Referring to fig. 5, the check rule for judging the contents of the field value may include: judging whether the two character strings are equal or not, judging that the two character strings are not equal, judging that the character string is not in the other character string (namely the character string A is not contained in the other character string B), and judging that the character string is in the other character string; the check rule for judging the size of the field value may include: judging whether the value is equal to the other value, judging whether the value is not more than the other value, judging whether the value is less than the other value and judging whether the value is not less than the other value; the check rule for judging the length of the field value may include: judging that the character string length is longer than another, judging that the character string length is not shorter than another, and judging that the character string length is shorter than another.
In other embodiments, there may be cases where one field value corresponds to multiple value checking rules; wherein performing value checking on the field value using the plurality of value checking rules comprises: performing logical combination on at least two value checking rules in the plurality of value checking rules; and carrying out value verification on the field value by using the logically combined value verification rule.
For example, for a field value, it may correspond to both a check rule "the field value is not more than 20" and a check rule "the field value is not less than 10".
In some embodiments, logically combining at least two value checking rules of the plurality of value checking rules may comprise: the at least two value checking rules are logically combined by an and or logic rule.

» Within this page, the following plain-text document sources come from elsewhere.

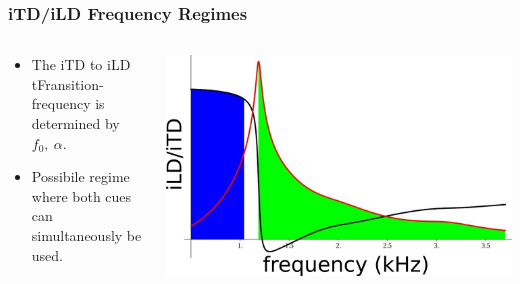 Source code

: \documentclass{beamer}
\begin{document}
\begin{frame}
\frametitle{iTD/iLD Frequency Regimes}
\begin{columns}
\begin{column}{0.5\textwidth}
\begin{exampleblock}{}
\small
 \begin{itemize}
  \item The iTD to iLD tFransition-frequency is determined by $f_0,\ \alpha$.
  \item Possibile regime where both cues can simultaneously be used.
 \end{itemize}
\end{exampleblock}
\end{column}
     \begin{column}{0.5\textwidth}
      \includegraphics[width = 6 cm]{Diagrams/Presentation/tokayregions.png}
\end{column}
\end{columns}
\end{frame}
\end{document}
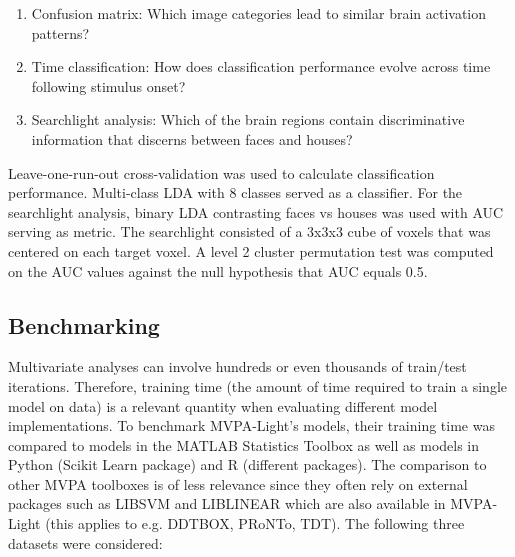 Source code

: \documentclass[utf8]{frontiersSCNS} %
\begin{document}
\begin{enumerate}
    \item Confusion matrix: Which image categories lead to similar brain activation patterns?
    \item Time classification: How does classification performance evolve across time following stimulus onset?
    \item Searchlight analysis: Which of the brain regions contain discriminative information that discerns between faces and houses?
\end{enumerate}

 Leave-one-run-out cross-validation was used to calculate classification performance. Multi-class LDA with 8 classes served as a classifier. For the searchlight analysis, binary LDA contrasting faces vs houses was used with AUC serving as metric. The searchlight consisted of a 3x3x3 cube of voxels that was centered on each target voxel. A level 2 cluster permutation test was computed on the AUC values against the null hypothesis that AUC equals 0.5.

\subsection{Benchmarking}

Multivariate analyses can involve hundreds or even thousands of train/test iterations. Therefore, training time (the amount of time required to train a single model on data) is a relevant quantity when evaluating different model implementations. To benchmark MVPA-Light's models, their training time was compared to models in the MATLAB Statistics Toolbox as well as models in Python (Scikit Learn package) and R (different packages). The comparison to other MVPA toolboxes is of less relevance since they often rely on external packages such as LIBSVM and LIBLINEAR which are also available in MVPA-Light (this applies to e.g. DDTBOX, PRoNTo, TDT). The following three datasets were considered:

\end{document}
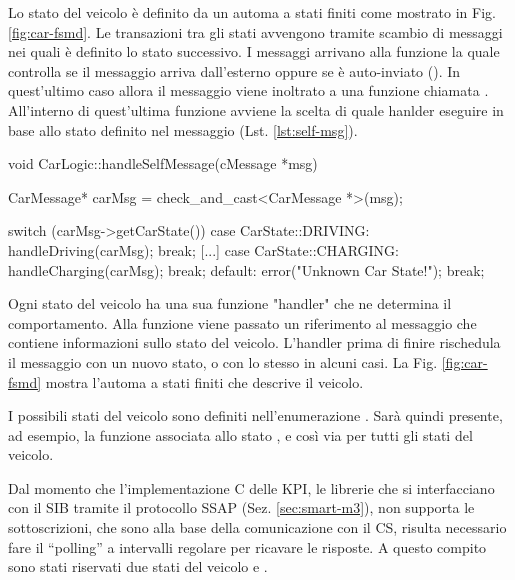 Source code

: Lo stato del veicolo è definito da un automa a stati finiti come mostrato in Fig. \ref{fig:car-fsmd}. Le transazioni tra gli stati avvengono tramite scambio di messaggi nei quali è definito lo stato successivo. I messaggi arrivano alla funzione  la quale controlla se il messaggio arriva dall'esterno oppure se è auto-inviato (). In quest'ultimo caso allora il messaggio viene inoltrato a una funzione chiamata . All'interno di quest'ultima funzione avviene la scelta di quale hanlder eseguire in base allo stato definito nel messaggio (Lst. \ref{lst:self-msg}).

\begin{cpp}[caption={Funzione di scelta dello stato}, label={lst:self-msg}]
void CarLogic::handleSelfMessage(cMessage *msg) {
	CarMessage* carMsg = check_and_cast<CarMessage *>(msg);
	
	switch (carMsg->getCarState()) {
		case CarState::DRIVING:
			handleDriving(carMsg);
			break;
		[...]
		case CarState::CHARGING:
			handleCharging(carMsg);
			break;
		default:
			error("Unknown Car State!");
			break;
	}	
}
\end{cpp}

Ogni stato del veicolo ha una sua funzione "handler" che ne determina il comportamento. Alla funzione viene passato un riferimento al messaggio che contiene informazioni sullo stato del veicolo. L'handler prima di finire rischedula il messaggio con un nuovo stato, o con lo stesso in alcuni casi. La Fig. \ref{fig:car-fsmd} mostra l'automa a stati finiti che descrive il veicolo. 

I possibili stati del veicolo sono definiti nell'enumerazione . Sarà quindi presente, ad esempio, la funzione  associata allo stato , e così via per tutti gli stati del veicolo.

Dal momento che l'implementazione C delle KPI, le librerie che si interfacciano con il SIB tramite il protocollo SSAP (Sez. \ref{sec:smart-m3}), non supporta le sottoscrizioni, che sono alla base della comunicazione con il CS, risulta necessario fare il ``polling'' a intervalli regolare per ricavare le risposte. A questo compito sono stati riservati due stati del veicolo  e . 

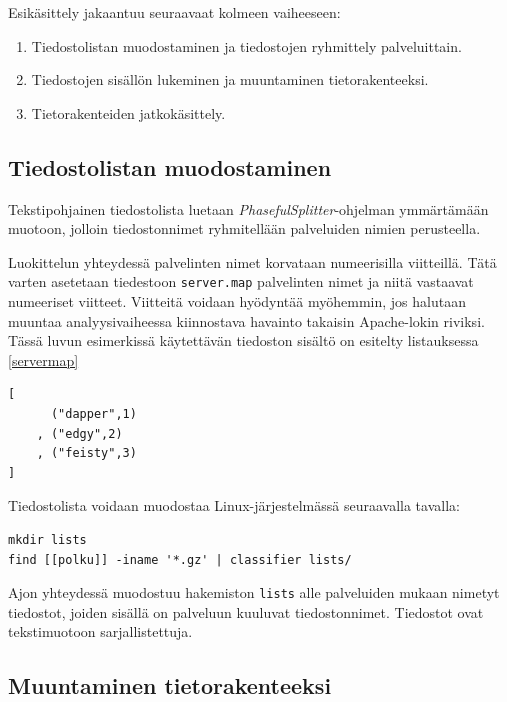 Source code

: Esikäsittely jakaantuu seuraavaat kolmeen vaiheeseen:

\begin{enumerate}
\item Tiedostolistan muodostaminen ja tiedostojen ryhmittely palveluittain.
\item Tiedostojen sisällön lukeminen ja muuntaminen tietorakenteeksi.
\item Tietorakenteiden jatkokäsittely.
\end{enumerate}

\subsection{Tiedostolistan muodostaminen}

Tekstipohjainen tiedostolista luetaan
\textit{PhasefulSplitter}-ohjelman ymmärtämään muotoon, jolloin
tiedostonnimet ryhmitellään palveluiden nimien perusteella. 

Luokittelun yhteydessä palvelinten nimet korvataan numeerisilla
viitteillä. Tätä varten asetetaan tiedestoon \texttt{server.map}
palvelinten nimet ja niitä vastaavat numeeriset viitteet. Viitteitä
voidaan hyödyntää myöhemmin, jos halutaan muuntaa analyysivaiheessa
kiinnostava havainto takaisin Apache-lokin riviksi. Tässä luvun
esimerkissä käytettävän tiedoston sisältö on esitelty listauksessa
\ref{servermap}

\begin{lstlisting}[language=MyHaskell,float=h,caption=Tiedoston server.map sisältö.,label=servermap,aboveskip=1cm]
[
      ("dapper",1)
    , ("edgy",2)
    , ("feisty",3)
]
\end{lstlisting}

Tiedostolista voidaan muodostaa
Linux-järjestelmässä seuraavalla tavalla:

\begin{lstlisting}[language=bashshell]
mkdir lists
find [[polku]] -iname '*.gz' | classifier lists/
\end{lstlisting} 

Ajon yhteydessä muodostuu hakemiston \texttt{lists} alle palveluiden
mukaan nimetyt tiedostot, joiden sisällä on palveluun kuuluvat
tiedostonnimet. Tiedostot ovat tekstimuotoon sarjallistettuja.

\subsection{Muuntaminen tietorakenteeksi}


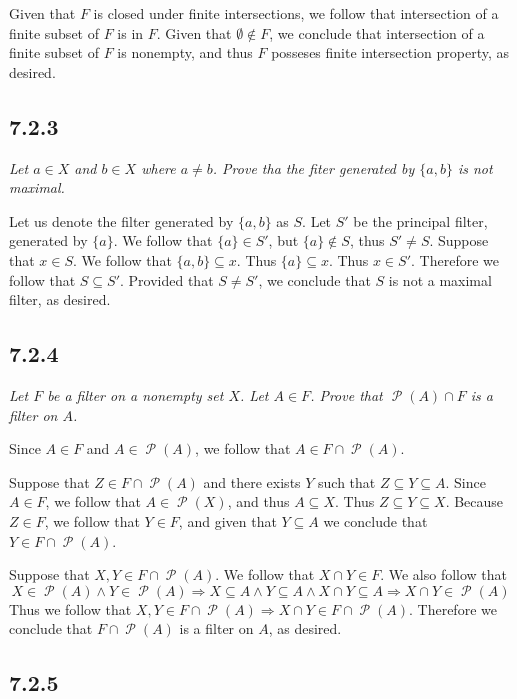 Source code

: \documentclass[11pt,oneside,titlepage]{book}
\DeclareMathOperator \pow {\mathcal {P}}
\DeclareMathOperator \ra {\Rightarrow}
\newcommand{\set}[1]{\{ #1 \}}
\begin{document}
Given that $F$ is closed under finite intersections, we follow that intersection of
a finite subset of $F$ is in $F$. Given that $\emptyset \notin F$, we conclude that
intersection of a finite subset of $F$ is nonempty, and thus $F$ posseses finite
intersection property, as desired.

\subsection*{7.2.3}

\textit{Let $a \in X$ and $b \in X$ where $a \neq b$. Prove tha the fiter generated by
  $\set{a, b}$ is not maximal.}

Let us denote the filter generated by $\set{a, b}$ as $S$.
Let $S'$ be the principal filter, generated by $\set{a}$. We follow that $\set{a} \in S'$,
but $\set{a} \notin S$, thus $S' \neq S$. Suppose that $x \in S$. We follow that
$\set{a, b} \subseteq x$. Thus $\set{a} \subseteq x$. Thus $x \in S'$. Therefore we follow that
$S \subseteq S'$. Provided that $S \neq S'$, we conclude that $S$ is not a maximal filter, as
desired.

\subsection*{7.2.4}

\textit{Let $F$ be a filter on a nonempty set $X$. Let $A \in F$. Prove that $\pow(A) \cap F$
  is a filter on $A$.}

Since $A \in F$ and $A \in \pow(A)$, we follow that $A \in F \cap \pow(A)$.

Suppose that $Z \in F \cap \pow(A)$ and there exists $Y$ such that
$Z \subseteq Y \subseteq A$. Since $A \in F$, we follow
that $A \in \pow(X)$, and thus $A \subseteq X$. Thus $Z \subseteq Y \subseteq X$.
Because $Z \in F$, we follow that $Y \in F$, and given that $Y \subseteq A$ we conclude that
$Y \in F \cap \pow(A)$.

Suppose that $X, Y \in F \cap \pow(A)$. We follow that $X \cap Y \in F$. We also follow that
$$X \in \pow(A) \land Y \in \pow(A) \ra
X \subseteq A \land Y \subseteq A \land X \cap Y \subseteq A \ra
X \cap Y \in \pow(A)$$
Thus we follow that $X, Y \in F \cap \pow(A) \ra X \cap Y \in F \cap \pow(A)$. Therefore we
conclude that $F \cap \pow(A)$ is a filter on $A$, as desired.

\subsection*{7.2.5}
\end{document}
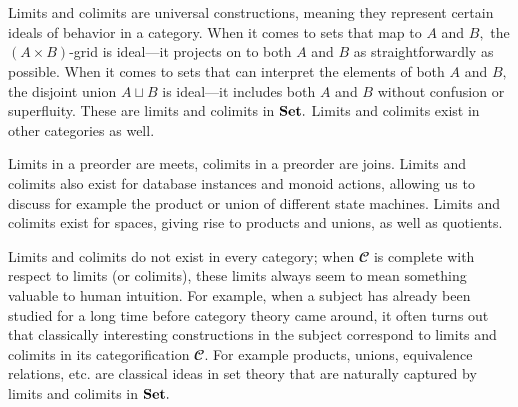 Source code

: \documentclass[../main/CT4S-EN-RU]{subfiles}
\begin{document}
\section{}

\begin{blockENG}
Limits and colimits are universal constructions, meaning they represent certain ideals of behavior in a category. When it comes to sets that map to $A$ and $B,$ the $(A\times B)$-grid is ideal—it projects on to both $A$ and $B$ as straightforwardly as possible. When it comes to sets that can interpret the elements of both $A$ and $B,$ the disjoint union $A\sqcup B$ is ideal—it includes both $A$ and $B$ without confusion or superfluity. These are limits and colimits in ${\mathbf{Set}}.$ Limits and colimits exist in other categories as well.
\end{blockENG}

\begin{blockRUS}
\end{blockRUS}

\begin{blockENG}
Limits in a preorder are meets, colimits in a preorder are joins. Limits and colimits also exist for database instances and monoid actions, allowing us to discuss for example the product or union of different state machines. Limits and colimits exist for spaces, giving rise to products and unions, as well as quotients.
\end{blockENG}

\begin{blockRUS}
\end{blockRUS}

\begin{blockENG}
Limits and colimits do not exist in every category; when ${𝓒}$ is complete with respect to limits (or colimits), these limits always seem to mean something valuable to human intuition. For example, when a subject has already been studied for a long time before category theory came around, it often turns out that classically interesting constructions in the subject correspond to limits and colimits in its categorification ${𝓒}.$ For example products, unions, equivalence relations, etc. are classical ideas in set theory that are naturally captured by limits and colimits in ${\mathbf{Set}}.$ 
\end{blockENG}

\begin{blockRUS}
\end{blockRUS}
\end{document}
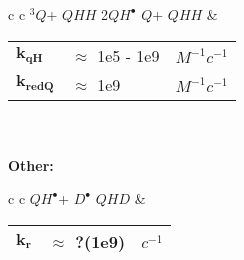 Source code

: \documentclass{article}
\def\QH{$QH^{\bullet }$}
\def\D{$D^{\bullet }$}
\def\Q{$Q$}
\def\Qt{$^{3}Q$}
\def\QHH{$QHH$}
\def\QHD{$QHD$}
\begin{document}
\begin{tabular}{ c c }
    \schemestart
    \Qt + \QHH
    \arrow{->[$k_{qH}$]}
    2\QH
    \arrow{->[$k_{redQ}$]}
    \Q + \QHH
    \schemestop
     & \begin{tabular}{ l l l }
           $\mathbf{k_{qH}}$            & $\approx$ 1e5 - 1e9 & $M^{-1}c^{-1}$ \\
           $\mathbf{\mathbf{k_{redQ}}}$ & $\approx$ 1e9       & $M^{-1}c^{-1}$ \\\hline
       \end{tabular}
    \vspace{1.5mm}
\end{tabular}
\vspace{1.5mm}
\\
\\
\textbf{Other:}

\begin{tabular}{ c c }
    \schemestart
    \QH + \D
    \arrow{->[$k_{r}$]}
    \QHD
    \schemestop
     & \begin{tabular}{ l l l }
           $\mathbf{k_{r}}$ & $\approx$ ?(1e9) & $c^{-1}$ \\\hline
       \end{tabular}
    \vspace{1.5mm}
\end{tabular}
\vspace{1.5mm}
\end{document}
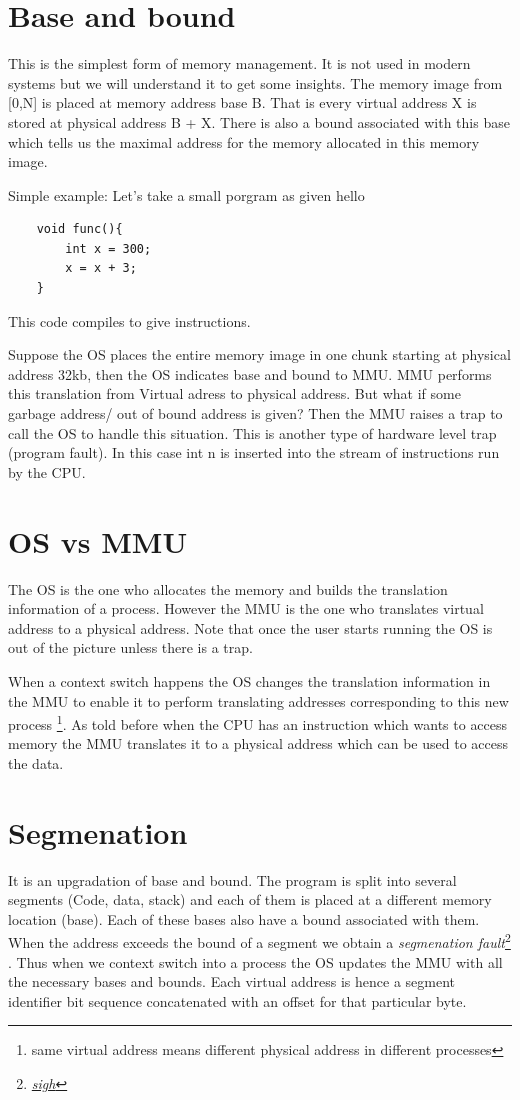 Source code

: \documentclass[12pt]{article}
\begin{document}
\section{Base and bound}
This is the simplest form of memory management. It is not used in modern systems but we will understand it to get some insights. The memory image
from [0,N] is placed at memory address base B. That is every virtual address X is stored at physical address B + X. There is also a bound associated with this base which tells us 
the maximal address for the memory allocated in this memory image.



Simple example: Let's take a small porgram as given hello

\begin{lstlisting}
    void func(){
        int x = 300;
        x = x + 3;
    }
\end{lstlisting}
This code compiles to give instructions. 

Suppose the OS places the entire memory image in one chunk starting at physical address 32kb, then the OS indicates base and bound to MMU. 
MMU performs this translation from Virtual adress to physical address. But what if some garbage address/ out of bound address is given? Then the
MMU raises a trap to call the OS to handle this situation. This is another type of hardware level trap (program fault). In this case int n is inserted into the 
stream of instructions run by the CPU. 

\section{OS vs MMU}
The OS is the one who allocates the memory and builds the translation information of a process. However the MMU
is the one who translates virtual address to a physical address. Note that once the user starts running the OS is out of the picture unless there is a trap.

When a context switch happens the OS changes the translation information in the MMU to enable it to perform translating addresses corresponding to this new process \footnote{same virtual address means different physical address in different processes}. 
As told before when the CPU has an instruction which wants to access memory the MMU translates it to a physical address which can be used to access the data.

\section{Segmenation}
It is an upgradation of base and bound. The program is split into several segments (Code, data, stack) and each of them is placed at a different memory location (base).
Each of these bases also have a bound associated with them. When the address exceeds the bound of a segment we obtain a \textit{segmenation fault}\footnote{\href{https://www.youtube.com/watch?v=NAEppFUWLfc}{\textit{sigh}}}
. Thus when we context switch into a process the OS updates the MMU with all the necessary bases and bounds.
Each virtual address is hence a segment identifier bit sequence concatenated with an offset for that particular byte.
\end{document}
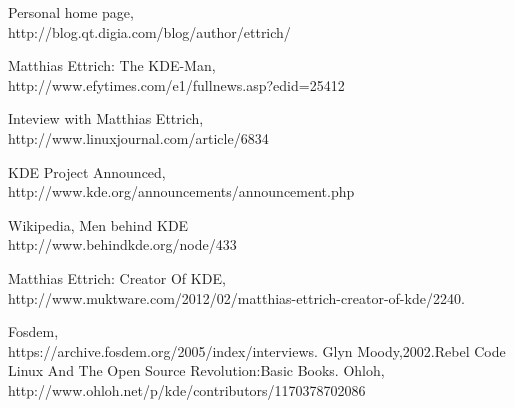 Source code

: \documentclass[DIV=calc, paper=a4, fontsize=11pt]{scrartcl}
\begin{document}
\begin{thebibliography}{99} 
              Personal home page,\\
              http://blog.qt.digia.com/blog/author/ettrich/ 
    
              Matthias Ettrich: The KDE-Man,\\
              http://www.efytimes.com/e1/fullnews.asp?edid=25412 
              
               Inteview with Matthias Ettrich,\\
               http://www.linuxjournal.com/article/6834 
               
             KDE Project Announced,\\
             http://www.kde.org/announcements/announcement.php
             
           Wikipedia,
     Men behind KDE\\
                http://www.behindkde.org/node/433
                
           Matthias Ettrich: Creator Of KDE,\\
           http://www.muktware.com/2012/02/matthias-ettrich-creator-of-kde/2240.
        
          Fosdem,\\
          https://archive.fosdem.org/2005/index/interviews.
    Glyn Moody,2002.Rebel Code Linux And The Open Source Revolution:Basic Books.
    Ohloh,\\
    http://www.ohloh.net/p/kde/contributors/1170378702086
\end{thebibliography}
\end{document}
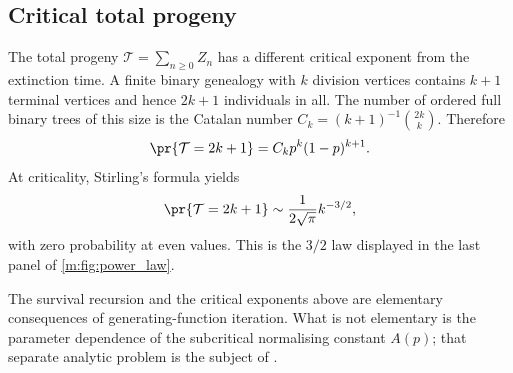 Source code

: \FloatBarrier

\subsection{Critical total progeny}\label{m:sec:total-progeny}

The total progeny \(\mathcal T=\sum_{n\geq0}Z_n\) has a different critical
exponent from the extinction time.  A finite binary genealogy with \(k\) division
vertices contains \(k+1\) terminal vertices and hence \(2k+1\) individuals in all.
The number of ordered full binary trees of this size is the Catalan number
\(C_k=(k+1)^{-1}\binom{2k}{k}\).  Therefore
\begin{equation}
  \pr{\mathcal T=2k+1}=C_kp^k(1-p)^{k+1}.
  \label{m:eq:total-progeny-exact}
\end{equation}
At criticality, Stirling's formula yields
\begin{equation}
  \pr{\mathcal T=2k+1}\sim\frac{1}{2\sqrt{\pi}}k^{-3/2},
  \label{m:eq:total-progeny-asymptotic}
\end{equation}
with zero probability at even values.  This is the \(3/2\) law displayed in the
last panel of \cref{m:fig:power_law}.

The survival recursion and the critical exponents above are elementary
consequences of generating-function iteration.  What is not elementary is the
parameter dependence of the subcritical normalising constant \(A(p)\); that
separate analytic problem is the subject of \ChA.
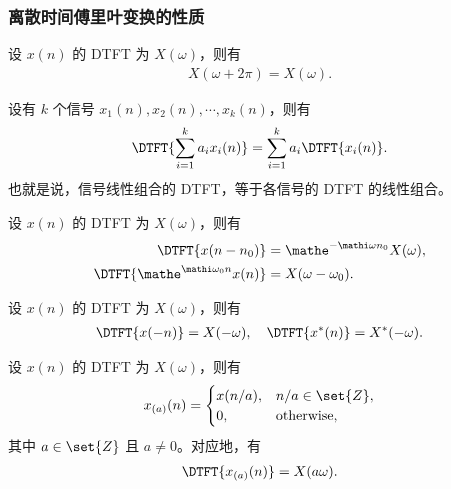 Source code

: \subsubsection{离散时间傅里叶变换的性质}

\begin{property}
    设 $x(n)$ 的 DTFT 为 $X(\omega)$，则有
    \begin{align*}
        X(\omega + 2\pi) = X(\omega).
    \end{align*}
\end{property}

\begin{property}
    设有 $k$ 个信号 $x_1(n), x_2(n), \cdots, x_k(n)$，则有
    \begin{align*}
        \DTFT{\sum_{i = 1}^{k}a_i x_i(n)} = \sum_{i = 1}^{k}a_i \DTFT{x_i(n)}.
    \end{align*}
    也就是说，信号线性组合的 DTFT，等于各信号的 DTFT 的线性组合。
\end{property}

\begin{property}
    设 $x(n)$ 的 DTFT 为 $X(\omega)$，则有
    \begin{align*}
        \DTFT{x(n - n_0)} & = \mathe^{-\mathi\omega n_0}X(\omega), \\
        \DTFT{\mathe^{\mathi\omega_0 n}x(n)} & = X(\omega - \omega_0).
    \end{align*}
\end{property}

\begin{property}
    设 $x(n)$ 的 DTFT 为 $X(\omega)$，则有
    \begin{align*}
        \DTFT{x(-n)} = X(-\omega), \quad \DTFT{x^*(n)} = X^*(-\omega).
    \end{align*}
\end{property}

\begin{property}
    \label{property:DTFT_time_expand}
    设 $x(n)$ 的 DTFT 为 $X(\omega)$，则有
    \begin{align*}
        x_{(a)}(n) = \begin{cases}
            x(n/a), & n/a \in \set{Z}, \\
            0, & \text{otherwise},
        \end{cases}
    \end{align*}
    其中 $a \in \set{Z}$ 且 $a \neq 0$。对应地，有
    \begin{align*}
        \DTFT{x_{(a)}(n)} = X(a\omega).
    \end{align*}
\end{property}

In some embodiments, value checking the field value using the logically combined value checking rule may include: if the logical combination is carried out on the at least two value checking rules by using the logical relation of AND, the checking passes when the at least two value checking rules both meet the condition; and if the logical combination of the at least two value checking rules is carried out by using the logical OR relation, when at least one of the at least two value checking rules meets the condition, the checking passes.
The data verification method provided by the embodiment further enriches the verification rules, so that the verification is more in line with the user requirements, and the user experience is improved.
FIG. 8 is a flow chart illustrating another method of data verification in accordance with an exemplary embodiment. The embodiments of the present disclosure are different from the above-described embodiments in that the following steps may be further included.
In step S206, a module to be tested is determined.
In step S207, the module to be tested is configured to generate an automated testing task.
In step S208, the automated testing task is executed to obtain the data to be verified.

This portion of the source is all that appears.